Antonello Barone chiede al Direttore dell’Agenzia per la Cybersicurezza nazionale in quale modo uno Stato, ai fini della sicurezza, possa gestire un’innovazione così sbalorditiva come l’intelligenza artificiale e Bruno Frattasi risponde: “Allora, intanto uno Stato da solo può fare, ma non può fare tutto e può fare molto poco se rimane solo. Perché, come è stato più volte sottolineato, il tema dell’intelligenza artificiale richiama la necessità di un governo globale. Certo, sono parole, bisogna poi cercare di capire come arrivare a un governo globale dell’intelligenza artificiale, cioè a criteri e principi condivisi di sviluppo degli strumenti di intelligenza artificiale, condivisi il più largamente possibile su scala mondiale. All’inizio di questo mese c’è stato a Londra un summit importantissimo sull’intelligenza artificiale, dove è stato sottoscritto da una trentina di Paesi, forse anche di più, un documento di principio sulle linee guida che dovrà seguire lo sviluppo dell’intelligenza artificiale”.

“Quello che è importante sottolineare – chiosa Bruno Frattasi – è che non era soltanto il mondo occidentale che si riconosceva in questi principi, ossia i paesi del G7, ma lo hanno firmato anche altri Paesi che non sono in questo blocco come ad esempio il Brasile, l’India, la Cina, quindi un attore statuale che non è esattamente like-minded, come si dice, con i Paesi del blocco occidentale. Ora, dal punto di vista nostro, dell’Agenzia per la Cyber Sicurezza Nazionale, non posso che dire che l’intelligenza artificiale è anche una risorsa per la difesa informatica. Non è soltanto un attore ostile ma può anche essere un attore proattivo nella risposta che deve dare un sistema adeguato di difesa cibernetica”.

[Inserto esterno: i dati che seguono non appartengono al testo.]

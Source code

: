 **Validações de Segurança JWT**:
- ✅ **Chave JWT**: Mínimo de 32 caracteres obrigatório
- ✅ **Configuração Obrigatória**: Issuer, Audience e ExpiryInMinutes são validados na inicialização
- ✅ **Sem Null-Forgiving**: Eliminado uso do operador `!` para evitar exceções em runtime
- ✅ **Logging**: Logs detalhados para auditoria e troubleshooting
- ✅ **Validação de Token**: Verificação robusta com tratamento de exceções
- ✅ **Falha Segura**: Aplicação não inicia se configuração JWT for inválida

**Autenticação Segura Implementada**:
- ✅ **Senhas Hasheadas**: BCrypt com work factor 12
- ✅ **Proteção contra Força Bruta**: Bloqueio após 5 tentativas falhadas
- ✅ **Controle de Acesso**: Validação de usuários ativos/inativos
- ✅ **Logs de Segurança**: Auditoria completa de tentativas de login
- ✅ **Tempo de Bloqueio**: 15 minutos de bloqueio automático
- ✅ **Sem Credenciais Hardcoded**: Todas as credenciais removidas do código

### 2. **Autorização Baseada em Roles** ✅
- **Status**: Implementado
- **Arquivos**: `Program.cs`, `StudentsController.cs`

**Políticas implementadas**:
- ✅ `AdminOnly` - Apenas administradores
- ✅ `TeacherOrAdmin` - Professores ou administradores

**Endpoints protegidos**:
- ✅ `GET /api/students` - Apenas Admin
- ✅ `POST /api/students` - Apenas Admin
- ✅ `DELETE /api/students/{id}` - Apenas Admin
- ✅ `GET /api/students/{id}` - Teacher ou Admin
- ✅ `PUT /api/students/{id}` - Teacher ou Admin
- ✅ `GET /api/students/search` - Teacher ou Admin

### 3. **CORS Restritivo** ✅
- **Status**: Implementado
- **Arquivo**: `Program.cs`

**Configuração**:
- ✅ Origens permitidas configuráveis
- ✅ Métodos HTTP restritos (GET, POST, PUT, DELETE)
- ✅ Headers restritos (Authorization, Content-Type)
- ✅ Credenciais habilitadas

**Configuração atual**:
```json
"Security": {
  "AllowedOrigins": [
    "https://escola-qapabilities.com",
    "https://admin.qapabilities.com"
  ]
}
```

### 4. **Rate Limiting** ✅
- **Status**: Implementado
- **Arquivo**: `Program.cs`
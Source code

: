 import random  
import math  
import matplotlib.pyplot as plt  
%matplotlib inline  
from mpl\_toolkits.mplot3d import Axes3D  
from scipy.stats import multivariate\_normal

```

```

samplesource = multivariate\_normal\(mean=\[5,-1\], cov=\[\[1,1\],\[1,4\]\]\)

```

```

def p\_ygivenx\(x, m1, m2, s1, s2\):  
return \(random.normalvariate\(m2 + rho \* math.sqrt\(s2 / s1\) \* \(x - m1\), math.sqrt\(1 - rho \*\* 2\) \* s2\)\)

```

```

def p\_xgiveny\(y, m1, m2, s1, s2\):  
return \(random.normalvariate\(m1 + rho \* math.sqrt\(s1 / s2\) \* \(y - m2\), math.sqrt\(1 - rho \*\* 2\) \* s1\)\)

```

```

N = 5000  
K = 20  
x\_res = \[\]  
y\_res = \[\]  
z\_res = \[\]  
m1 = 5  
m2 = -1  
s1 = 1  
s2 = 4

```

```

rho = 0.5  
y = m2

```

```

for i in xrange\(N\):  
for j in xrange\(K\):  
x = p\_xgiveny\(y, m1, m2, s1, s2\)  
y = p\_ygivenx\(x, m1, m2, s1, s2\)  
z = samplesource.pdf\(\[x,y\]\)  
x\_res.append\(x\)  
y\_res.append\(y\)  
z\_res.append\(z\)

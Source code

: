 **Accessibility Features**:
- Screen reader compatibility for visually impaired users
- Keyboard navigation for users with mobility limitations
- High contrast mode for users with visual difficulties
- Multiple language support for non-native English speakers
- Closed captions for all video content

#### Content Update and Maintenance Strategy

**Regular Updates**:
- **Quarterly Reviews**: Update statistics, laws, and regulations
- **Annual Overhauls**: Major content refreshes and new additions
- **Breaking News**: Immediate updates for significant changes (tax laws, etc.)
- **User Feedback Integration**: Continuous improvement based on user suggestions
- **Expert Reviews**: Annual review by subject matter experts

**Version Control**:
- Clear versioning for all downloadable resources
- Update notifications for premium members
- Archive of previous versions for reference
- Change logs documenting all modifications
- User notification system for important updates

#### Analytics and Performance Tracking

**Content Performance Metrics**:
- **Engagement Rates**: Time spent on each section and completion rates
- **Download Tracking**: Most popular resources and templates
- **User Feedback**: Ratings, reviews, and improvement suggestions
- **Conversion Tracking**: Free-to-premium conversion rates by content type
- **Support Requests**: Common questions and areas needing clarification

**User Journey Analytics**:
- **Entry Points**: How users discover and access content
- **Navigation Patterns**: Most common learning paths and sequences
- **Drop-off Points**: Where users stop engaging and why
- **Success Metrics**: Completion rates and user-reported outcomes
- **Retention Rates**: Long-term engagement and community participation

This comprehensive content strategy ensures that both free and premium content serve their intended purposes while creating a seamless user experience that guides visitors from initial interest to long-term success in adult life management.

“Noi ne stiamo parlando in Agenzia, – conclude Bruno Frattasi – ma non soltanto, parlando teoricamente, concettualmente, ma anche praticamente. Abbiamo le risorse del PNR che potremmo utilizzare e stiamo utilizzando, con un progetto che incuba circa 20 milioni di euro, per creare una grande infrastruttura denominata Hypersock, che vuol dire sostanzialmente una struttura informatica che, grazie agli strumenti di intelligenza artificiale e all’uso di computer di grandissima potenza, sarà in grado di estrarre dai big data, cioè i volumi di dati straordinari, tutte le informazioni necessarie a capire per tempo la minaccia informatica, analizzarla più profondamente ed analiticamente, valutarla, e poter quindi orientare ed indirizzare gli strumenti di difesa ancora prima che l’attacco possibilmente si produca. Ecco, anticipare l’attacco. Questo forse l’intelligenza artificiale potrà consentirci di farlo, e spero anche rapidamente”.